**EXTRACTED ENTRIES:**
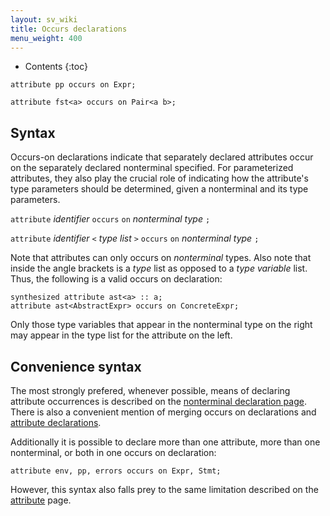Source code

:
 ```yaml
---
layout: sv_wiki
title: Occurs declarations
menu_weight: 400
---
```


* Contents
{:toc}

```
attribute pp occurs on Expr;

attribute fst<a> occurs on Pair<a b>;
```

## Syntax

Occurs-on declarations indicate that separately declared attributes occur on the separately declared nonterminal specified.  For parameterized attributes, they also play the crucial role of indicating how the attribute's type parameters should be determined, given a nonterminal and its type parameters.

`attribute` _identifier_ `occurs` `on` _nonterminal type_ `;`

`attribute` _identifier_ `<` _type list_ `>` `occurs` `on` _nonterminal type_ `;`

Note that attributes can only occurs on _nonterminal_ types.  Also note that inside the angle brackets is a _type_ list as opposed to a _type variable_ list.  Thus, the following is a valid occurs on declaration:

```
synthesized attribute ast<a> :: a;
attribute ast<AbstractExpr> occurs on ConcreteExpr;
```

Only those type variables that appear in the nonterminal type on the right may appear in the type list for the attribute on the left.

## Convenience syntax

The most strongly prefered, whenever possible, means of declaring attribute occurrences is described on the [nonterminal declaration page](Reference_Nonterminal#Convenience_extension.md).  There is also a convenient mention of merging occurs on declarations and [attribute declarations](Reference_Attribute#Convenience_extensions.md).

Additionally it is possible to declare more than one attribute, more than one nonterminal, or both in one occurs on declaration:

```
attribute env, pp, errors occurs on Expr, Stmt;
```

However, this syntax also falls prey to the same limitation described on the [attribute](Reference_Attribute#Convenience_extensions.md) page.
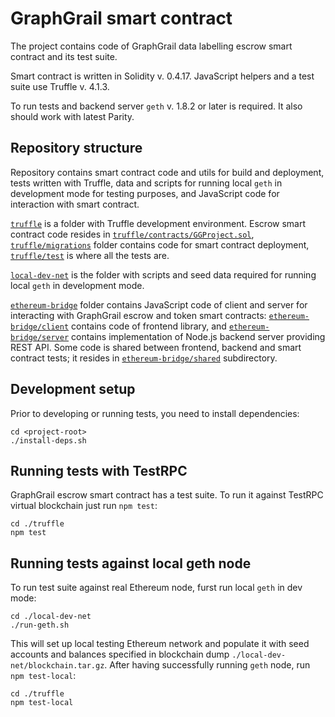 # GraphGrail smart contract

The project contains code of GraphGrail data labelling escrow smart contract and its test suite.

Smart contract is written in Solidity v. 0.4.17. JavaScript helpers and a test suite use Truffle v. 4.1.3.

To run tests and backend server `geth` v. 1.8.2 or later is required. It also should work with latest Parity.

## Repository structure

Repository contains smart contract code and utils for build and deployment, tests written with Truffle, data and scripts for running local `geth` in development mode for testing purposes, and JavaScript code for interaction with smart contract.

[`truffle`](/truffle) is a folder with Truffle development environment. Escrow smart contract code resides in [`truffle/contracts/GGProject.sol`](/truffle/contracts/GGProject.sol), [`truffle/migrations`](/truffle/migrations) folder contains code for smart contract deployment, [`truffle/test`](truffle/test) is where all the tests are.

[`local-dev-net`](/local-dev-net) is the folder with scripts and seed data required for running local `geth` in development mode.

[`ethereum-bridge`](/ethereum-bridge) folder contains JavaScript code of client and server for interacting with GraphGrail escrow and token smart contracts: [`ethereum-bridge/client`](/ethereum-bridge/client) contains code of frontend library, and [`ethereum-bridge/server`](/ethereum-bridge/server) contains implementation of Node.js backend server providing REST API. Some code is shared between frontend, backend and smart contract tests; it resides in [`ethereum-bridge/shared`](/ethereum-bridge/shared) subdirectory.

## Development setup

Prior to developing or running tests, you need to install dependencies:

```
cd <project-root>
./install-deps.sh
```

## Running tests with TestRPC

GraphGrail escrow smart contract has a test suite. To run it against TestRPC virtual blockchain just run `npm test`:

```
cd ./truffle
npm test
```

## Running tests against local geth node

To run test suite against real Ethereum node, furst run local `geth` in dev mode:

```
cd ./local-dev-net
./run-geth.sh
```

This will set up local testing Ethereum network and populate it with seed accounts and balances specified in blockchain dump `./local-dev-net/blockchain.tar.gz`. After having successfully running `geth` node, run `npm test-local`:

```
cd ./truffle
npm test-local
```
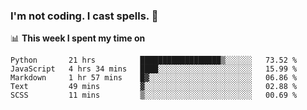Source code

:### I'm not coding. I cast spells. 🎩

📊 **This week I spent my time on**
<!--START_SECTION:waka-->
```text
Python       21 hrs          ██████████████████▒░░░░░░   73.52 % 
JavaScript   4 hrs 34 mins   ████░░░░░░░░░░░░░░░░░░░░░   15.99 % 
Markdown     1 hr 57 mins    █▓░░░░░░░░░░░░░░░░░░░░░░░   06.86 % 
Text         49 mins         ▓░░░░░░░░░░░░░░░░░░░░░░░░   02.88 % 
SCSS         11 mins         ▒░░░░░░░░░░░░░░░░░░░░░░░░   00.69 % 
```
<!--END_SECTION:waka-->
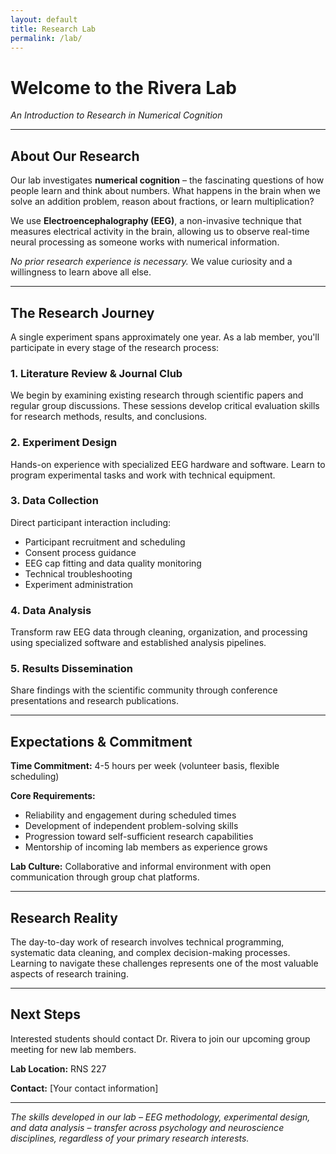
 ```yaml
---
layout: default
title: Research Lab
permalink: /lab/
---
```


# Welcome to the Rivera Lab

*An Introduction to Research in Numerical Cognition*

---

## About Our Research

Our lab investigates **numerical cognition** – the fascinating questions of how people learn and think about numbers. What happens in the brain when we solve an addition problem, reason about fractions, or learn multiplication?

We use **Electroencephalography (EEG)**, a non-invasive technique that measures electrical activity in the brain, allowing us to observe real-time neural processing as someone works with numerical information.

*No prior research experience is necessary.* We value curiosity and a willingness to learn above all else.

---

## The Research Journey

A single experiment spans approximately one year. As a lab member, you'll participate in every stage of the research process:

### 1. Literature Review & Journal Club
We begin by examining existing research through scientific papers and regular group discussions. These sessions develop critical evaluation skills for research methods, results, and conclusions.

### 2. Experiment Design
Hands-on experience with specialized EEG hardware and software. Learn to program experimental tasks and work with technical equipment.

### 3. Data Collection
Direct participant interaction including:
- Participant recruitment and scheduling
- Consent process guidance
- EEG cap fitting and data quality monitoring
- Technical troubleshooting
- Experiment administration

### 4. Data Analysis
Transform raw EEG data through cleaning, organization, and processing using specialized software and established analysis pipelines.

### 5. Results Dissemination
Share findings with the scientific community through conference presentations and research publications.

---

## Expectations & Commitment

**Time Commitment:** 4-5 hours per week (volunteer basis, flexible scheduling)

**Core Requirements:**
- Reliability and engagement during scheduled times
- Development of independent problem-solving skills
- Progression toward self-sufficient research capabilities
- Mentorship of incoming lab members as experience grows

**Lab Culture:** Collaborative and informal environment with open communication through group chat platforms.

---

## Research Reality

The day-to-day work of research involves technical programming, systematic data cleaning, and complex decision-making processes. Learning to navigate these challenges represents one of the most valuable aspects of research training.

---

## Next Steps

Interested students should contact Dr. Rivera to join our upcoming group meeting for new lab members.

**Lab Location:** RNS 227

**Contact:** [Your contact information]

---

*The skills developed in our lab – EEG methodology, experimental design, and data analysis – transfer across psychology and neuroscience disciplines, regardless of your primary research interests.*
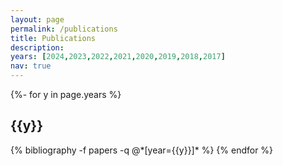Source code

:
 ```yaml
---
layout: page
permalink: /publications
title: Publications
description:
years: [2024,2023,2022,2021,2020,2019,2018,2017]
nav: true
---
```

<!-- _pages/publications.md -->
<div class="publications">

{%- for y in page.years %}
  <h2 class="year">{{y}}</h2>
  {% bibliography -f papers -q @*[year={{y}}]* %}
{% endfor %}

</div>
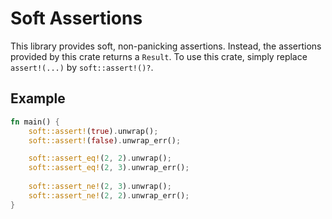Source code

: # Soft Assertions

This library provides soft, non-panicking assertions.
Instead, the assertions provided by this crate returns a `Result`.
To use this crate, simply replace `assert!(...)` by `soft::assert!()?`.

## Example

```rust
fn main() {
    soft::assert!(true).unwrap();
    soft::assert!(false).unwrap_err();

    soft::assert_eq!(2, 2).unwrap();
    soft::assert_eq!(2, 3).unwrap_err();
    
    soft::assert_ne!(2, 3).unwrap();
    soft::assert_ne!(2, 2).unwrap_err();
}
```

**AIM OF THE TASK:** Repeat, character for character, the lines of the material above from the line with "Our lab investigates" through the line with "- Reliability and".

**EXERCISE SOLUTION:**
Our lab investigates **numerical cognition** – the fascinating questions of how people learn and think about numbers. What happens in the brain when we solve an addition problem, reason about fractions, or learn multiplication?

We use **Electroencephalography (EEG)**, a non-invasive technique that measures electrical activity in the brain, allowing us to observe real-time neural processing as someone works with numerical information.

*No prior research experience is necessary.* We value curiosity and a willingness to learn above all else.

---

## The Research Journey

A single experiment spans approximately one year. As a lab member, you'll participate in every stage of the research process:

### 1. Literature Review & Journal Club
We begin by examining existing research through scientific papers and regular group discussions. These sessions develop critical evaluation skills for research methods, results, and conclusions.

### 2. Experiment Design
Hands-on experience with specialized EEG hardware and software. Learn to program experimental tasks and work with technical equipment.

### 3. Data Collection
Direct participant interaction including:
- Participant recruitment and scheduling
- Consent process guidance
- EEG cap fitting and data quality monitoring
- Technical troubleshooting
- Experiment administration

### 4. Data Analysis
Transform raw EEG data through cleaning, organization, and processing using specialized software and established analysis pipelines.

### 5. Results Dissemination
Share findings with the scientific community through conference presentations and research publications.

---

## Expectations & Commitment

**Time Commitment:** 4-5 hours per week (volunteer basis, flexible scheduling)

**Core Requirements:**
- Reliability and engagement during scheduled times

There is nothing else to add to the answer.